# WORK REQUIRED
Could you reproduce, from the records below, everything from the line with "### Desktop scoped" down to the line with "sites like reddit.", keeping both of those lines and changing nothing?

# RECORDS TO PROCESS
+--

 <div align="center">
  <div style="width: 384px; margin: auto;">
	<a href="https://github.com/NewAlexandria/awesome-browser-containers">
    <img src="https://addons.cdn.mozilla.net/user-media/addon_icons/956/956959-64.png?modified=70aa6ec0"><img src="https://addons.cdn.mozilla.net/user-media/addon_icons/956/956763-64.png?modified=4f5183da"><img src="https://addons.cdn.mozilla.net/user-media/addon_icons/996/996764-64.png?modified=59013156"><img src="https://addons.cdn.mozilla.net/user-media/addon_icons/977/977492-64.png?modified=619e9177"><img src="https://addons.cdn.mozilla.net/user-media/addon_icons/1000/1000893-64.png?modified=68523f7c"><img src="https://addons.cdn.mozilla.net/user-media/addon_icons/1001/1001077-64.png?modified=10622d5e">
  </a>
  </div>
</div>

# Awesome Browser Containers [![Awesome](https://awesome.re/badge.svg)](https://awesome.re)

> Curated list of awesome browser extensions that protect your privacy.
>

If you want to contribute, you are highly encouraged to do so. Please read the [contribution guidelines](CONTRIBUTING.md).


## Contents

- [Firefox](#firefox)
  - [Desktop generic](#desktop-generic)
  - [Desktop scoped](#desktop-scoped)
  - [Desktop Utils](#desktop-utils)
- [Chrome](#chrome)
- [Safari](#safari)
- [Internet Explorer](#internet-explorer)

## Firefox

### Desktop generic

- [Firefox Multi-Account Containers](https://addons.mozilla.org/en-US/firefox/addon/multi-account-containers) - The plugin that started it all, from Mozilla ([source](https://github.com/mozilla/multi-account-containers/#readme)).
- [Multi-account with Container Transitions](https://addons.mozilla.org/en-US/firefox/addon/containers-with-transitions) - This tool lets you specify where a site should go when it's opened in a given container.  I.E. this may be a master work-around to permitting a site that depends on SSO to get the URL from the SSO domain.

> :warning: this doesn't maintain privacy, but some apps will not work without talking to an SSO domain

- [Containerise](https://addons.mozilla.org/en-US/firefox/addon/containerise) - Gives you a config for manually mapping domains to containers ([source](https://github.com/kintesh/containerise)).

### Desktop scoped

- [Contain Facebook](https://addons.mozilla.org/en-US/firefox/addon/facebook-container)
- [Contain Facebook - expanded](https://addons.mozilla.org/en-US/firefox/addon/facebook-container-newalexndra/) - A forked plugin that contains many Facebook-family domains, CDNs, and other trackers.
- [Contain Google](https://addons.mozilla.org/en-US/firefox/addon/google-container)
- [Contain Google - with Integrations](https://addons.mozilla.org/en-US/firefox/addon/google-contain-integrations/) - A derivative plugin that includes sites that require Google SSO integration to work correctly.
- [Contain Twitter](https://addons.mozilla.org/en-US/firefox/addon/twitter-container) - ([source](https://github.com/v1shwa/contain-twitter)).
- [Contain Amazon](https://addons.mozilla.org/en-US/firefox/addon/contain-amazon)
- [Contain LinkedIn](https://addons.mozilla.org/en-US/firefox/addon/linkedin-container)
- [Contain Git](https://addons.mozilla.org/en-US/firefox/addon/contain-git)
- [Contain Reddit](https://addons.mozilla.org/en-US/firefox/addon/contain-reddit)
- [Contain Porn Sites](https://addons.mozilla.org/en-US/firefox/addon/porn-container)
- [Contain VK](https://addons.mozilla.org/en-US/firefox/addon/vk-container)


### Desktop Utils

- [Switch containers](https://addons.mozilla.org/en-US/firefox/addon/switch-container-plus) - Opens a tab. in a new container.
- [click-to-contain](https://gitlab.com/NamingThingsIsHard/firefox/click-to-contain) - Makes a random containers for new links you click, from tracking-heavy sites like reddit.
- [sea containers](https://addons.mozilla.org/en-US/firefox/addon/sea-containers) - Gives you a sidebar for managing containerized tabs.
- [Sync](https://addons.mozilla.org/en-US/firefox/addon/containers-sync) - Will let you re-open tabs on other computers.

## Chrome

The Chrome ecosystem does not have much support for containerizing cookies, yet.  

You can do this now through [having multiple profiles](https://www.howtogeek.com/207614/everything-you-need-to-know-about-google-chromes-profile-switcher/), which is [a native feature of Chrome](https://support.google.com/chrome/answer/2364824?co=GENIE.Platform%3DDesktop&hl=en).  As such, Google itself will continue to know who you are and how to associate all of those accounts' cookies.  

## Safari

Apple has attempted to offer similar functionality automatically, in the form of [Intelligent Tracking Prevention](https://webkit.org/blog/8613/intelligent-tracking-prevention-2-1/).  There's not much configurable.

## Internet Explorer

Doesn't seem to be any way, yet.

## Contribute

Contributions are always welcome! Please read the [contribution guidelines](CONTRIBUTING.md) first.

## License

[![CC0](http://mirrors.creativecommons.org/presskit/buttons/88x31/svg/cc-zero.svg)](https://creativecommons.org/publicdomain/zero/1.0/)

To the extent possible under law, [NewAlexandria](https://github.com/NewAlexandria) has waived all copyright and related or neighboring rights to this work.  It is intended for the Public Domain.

+--

# FINISHED TASK
### Desktop scoped

- [Contain Facebook](https://addons.mozilla.org/en-US/firefox/addon/facebook-container)
- [Contain Facebook - expanded](https://addons.mozilla.org/en-US/firefox/addon/facebook-container-newalexndra/) - A forked plugin that contains many Facebook-family domains, CDNs, and other trackers.
- [Contain Google](https://addons.mozilla.org/en-US/firefox/addon/google-container)
- [Contain Google - with Integrations](https://addons.mozilla.org/en-US/firefox/addon/google-contain-integrations/) - A derivative plugin that includes sites that require Google SSO integration to work correctly.
- [Contain Twitter](https://addons.mozilla.org/en-US/firefox/addon/twitter-container) - ([source](https://github.com/v1shwa/contain-twitter)).
- [Contain Amazon](https://addons.mozilla.org/en-US/firefox/addon/contain-amazon)
- [Contain LinkedIn](https://addons.mozilla.org/en-US/firefox/addon/linkedin-container)
- [Contain Git](https://addons.mozilla.org/en-US/firefox/addon/contain-git)
- [Contain Reddit](https://addons.mozilla.org/en-US/firefox/addon/contain-reddit)
- [Contain Porn Sites](https://addons.mozilla.org/en-US/firefox/addon/porn-container)
- [Contain VK](https://addons.mozilla.org/en-US/firefox/addon/vk-container)


### Desktop Utils

- [Switch containers](https://addons.mozilla.org/en-US/firefox/addon/switch-container-plus) - Opens a tab. in a new container.
- [click-to-contain](https://gitlab.com/NamingThingsIsHard/firefox/click-to-contain) - Makes a random containers for new links you click, from tracking-heavy sites like reddit.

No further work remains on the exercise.